Download or read book Social Support and Health written by and published by Scholarly Title. This book was released on 1987 with total page 530 pages. Available in PDF, EPUB and Kindle. Book excerpt: Contains 1247 entries to miscellaneous literature. Not restricted to specific disciplines; intended for interested personnel in all areas. Also includes some foreign languages. Classified arrangement. Entries give bibliographical information and annotations. Author, subject indexes.

Book Handbook of Mental Health and Aging

Download or read book Handbook of Mental Health and Aging written by Nathan Hantke and published by Academic Press. This book was released on 2020-04-11 with total page 513 pages. Available in PDF, EPUB and Kindle. Book excerpt: The Handbook of Mental Health and Aging, Third Edition provides a foundational background for practitioners and researchers to understand mental health care in older adults as presented by leading experts in the field. Wherever possible, chapters integrate research into clinical practice. The book opens with conceptual factors, such as the epidemiology of mental health disorders in aging and cultural factors that impact mental health. The book transitions into neurobiological-based topics such as biomarkers, age-related structural changes in the brain, and current models of accelerated aging in mental health. Clinical topics include dementia, neuropsychology, psychotherapy, psychopharmacology, mood disorders, anxiety, schizophrenia, sleep disorders, and substance abuse. The book closes with current and future trends in geriatric mental health, including the brain functional connectome, repetitive transcranial magnetic stimulation (rTMS), technology-based interventions, and treatment innovations. Identifies factors influencing mental health in older adults Includes biological, sociological, and psychological factors Reviews epidemiology of different mental health disorders Supplies separate chapters on grief, schizophrenia, mood, anxiety, and sleep disorders Discusses biomarkers and genetics of mental health and aging Provides assessment and treatment approaches

Book Retooling for an Aging America

Download or read book Retooling for an Aging America written by Institute of Medicine and published by National Academies Press. This book was released on 2008-08-27 with total page 316 pages. Available in PDF, EPUB and Kindle. Book excerpt: As the first of the nation's 78 million baby boomers begin reaching age 65 in 2011, they will face a health care workforce that is too small and woefully unprepared to meet their specific health needs. Retooling for an Aging America calls for bold initiatives starting immediately to train all health care providers in the basics of geriatric care and to prepare family members and other informal caregivers, who currently receive little or no training in how to tend to their aging loved ones. The book also recommends that Medicare, Medicaid, and other health plans pay higher rates to boost recruitment and retention of geriatric specialists and care aides.

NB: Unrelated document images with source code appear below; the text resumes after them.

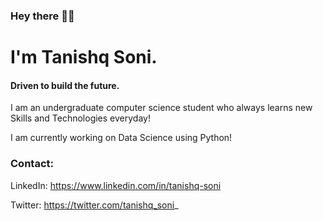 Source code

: ### Hey there 👋🏻
# I'm Tanishq Soni.

#### Driven to build the future.

I am an undergraduate computer science student who always learns new Skills and Technologies everyday!

I am currently working on Data Science using Python!

### Contact: 
LinkedIn: https://www.linkedin.com/in/tanishq-soni

Twitter: https://twitter.com/tanishq_soni_
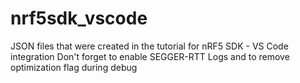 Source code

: # nrf5sdk_vscode
JSON files that were created in the tutorial for nRF5 SDK - VS Code integration
Don't forget to enable SEGGER-RTT Logs and to remove optimization flag during debug
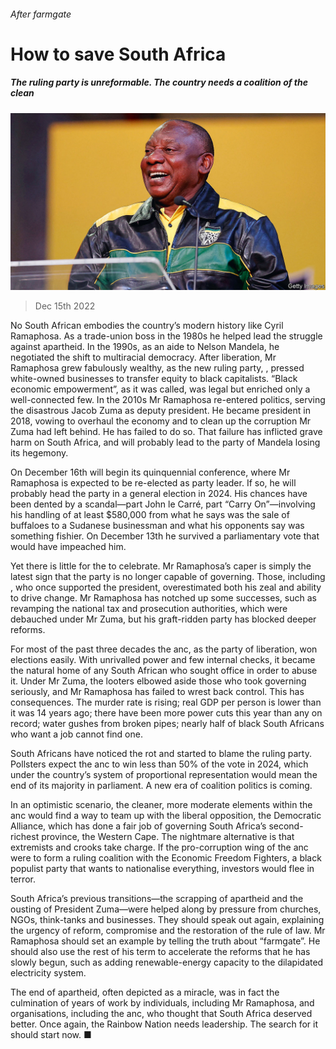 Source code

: ###### After farmgate

# How to save South Africa 

##### The ruling party is unreformable. The country needs a coalition of the clean 

![image](images/20221217_LDP001.jpg) 

> Dec 15th 2022 

No South African embodies the country’s modern history like Cyril Ramaphosa. As a trade-union boss in the 1980s he helped lead the struggle against apartheid. In the 1990s, as an aide to Nelson Mandela, he negotiated the shift to multiracial democracy. After liberation, Mr Ramaphosa grew fabulously wealthy, as the new ruling party, , pressed white-owned businesses to transfer equity to black capitalists. “Black economic empowerment”, as it was called, was legal but enriched only a well-connected few. In the 2010s Mr Ramaphosa re-entered politics, serving the disastrous Jacob Zuma as deputy president. He became president in 2018, vowing to overhaul the economy and to clean up the corruption Mr Zuma had left behind. He has failed to do so. That failure has inflicted grave harm on South Africa, and will probably lead to the party of Mandela losing its hegemony.

On December 16th  will begin its quinquennial conference, where Mr Ramaphosa is expected to be re-elected as party leader. If so, he will probably head the party in a general election in 2024. His chances have been dented by a scandal—part John le Carré, part “Carry On”—involving his handling of at least $580,000 from what he says was the sale of buffaloes to a Sudanese businessman and what his opponents say was something fishier. On December 13th he survived a parliamentary vote that would have impeached him. 

Yet there is little for the  to celebrate. Mr Ramaphosa’s caper is simply the latest sign that the party is no longer capable of governing. Those, including , who once supported the president, overestimated both his zeal and ability to drive change. Mr Ramaphosa has notched up some successes, such as revamping the national tax and prosecution authorities, which were debauched under Mr Zuma, but his graft-ridden party has blocked deeper reforms. 

For most of the past three decades the anc, as the party of liberation, won elections easily. With unrivalled power and few internal checks, it became the natural home of any South African who sought office in order to abuse it. Under Mr Zuma, the looters elbowed aside those who took governing seriously, and Mr Ramaphosa has failed to wrest back control. This has consequences. The murder rate is rising; real GDP per person is lower than it was 14 years ago; there have been more power cuts this year than any on record; water gushes from broken pipes; nearly half of black South Africans who want a job cannot find one. 

South Africans have noticed the rot and started to blame the ruling party. Pollsters expect the anc to win less than 50% of the vote in 2024, which under the country’s system of proportional representation would mean the end of its majority in parliament. A new era of coalition politics is coming. 

In an optimistic scenario, the cleaner, more moderate elements within the anc would find a way to team up with the liberal opposition, the Democratic Alliance, which has done a fair job of governing South Africa’s second-richest province, the Western Cape. The nightmare alternative is that extremists and crooks take charge. If the pro-corruption wing of the anc were to form a ruling coalition with the Economic Freedom Fighters, a black populist party that wants to nationalise everything, investors would flee in terror. 

South Africa’s previous transitions—the scrapping of apartheid and the ousting of President Zuma—were helped along by pressure from churches, NGOs, think-tanks and businesses. They should speak out again, explaining the urgency of reform, compromise and the restoration of the rule of law. Mr Ramaphosa should set an example by telling the truth about “farmgate”. He should also use the rest of his term to accelerate the reforms that he has slowly begun, such as adding renewable-energy capacity to the dilapidated electricity system. 

The end of apartheid, often depicted as a miracle, was in fact the culmination of years of work by individuals, including Mr Ramaphosa, and organisations, including the anc, who thought that South Africa deserved better. Once again, the Rainbow Nation needs leadership. The search for it should start now. ■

Educators and health professional groups can use Retooling for an Aging America to institute or increase formal education and training in geriatrics. Consumer groups can use the book to advocate for improving the care for older adults. Health care professional and occupational groups can use it to improve the quality of health care jobs.

Book ACS

    ACS

    Book Details:
  • Author : Carolyn Manville Baum
  • Publisher :
  • Release : 2008-01-01
  • ISBN : 9781569002667
  • Pages : 23 pages

Download or read book ACS written by Carolyn Manville Baum and published by . This book was released on 2008-01-01 with total page 23 pages. Available in PDF, EPUB and Kindle. Book excerpt: Activity Card Sort, 2nd Edition (ACS) is a flexible and useful measure of occupation that enables occupational therapy practitioners to help clients describe their instrumental, leisure, and social activities. The format's 89 photographs of individuals performing activities and 3 versions of the instrument (Institutional, Recovering, and Community Living) is easily understood and administered. Using the ACS will give clinicians the occupational history and information they need to help clients build routines of meaningful and healthy activities. Includes 20 instrumental activities, 35 low-physical-demand leisure activities, 17 high-physical-demand leisure activities, and 17 social activities and allows for the calculation of the percentage of activity retained.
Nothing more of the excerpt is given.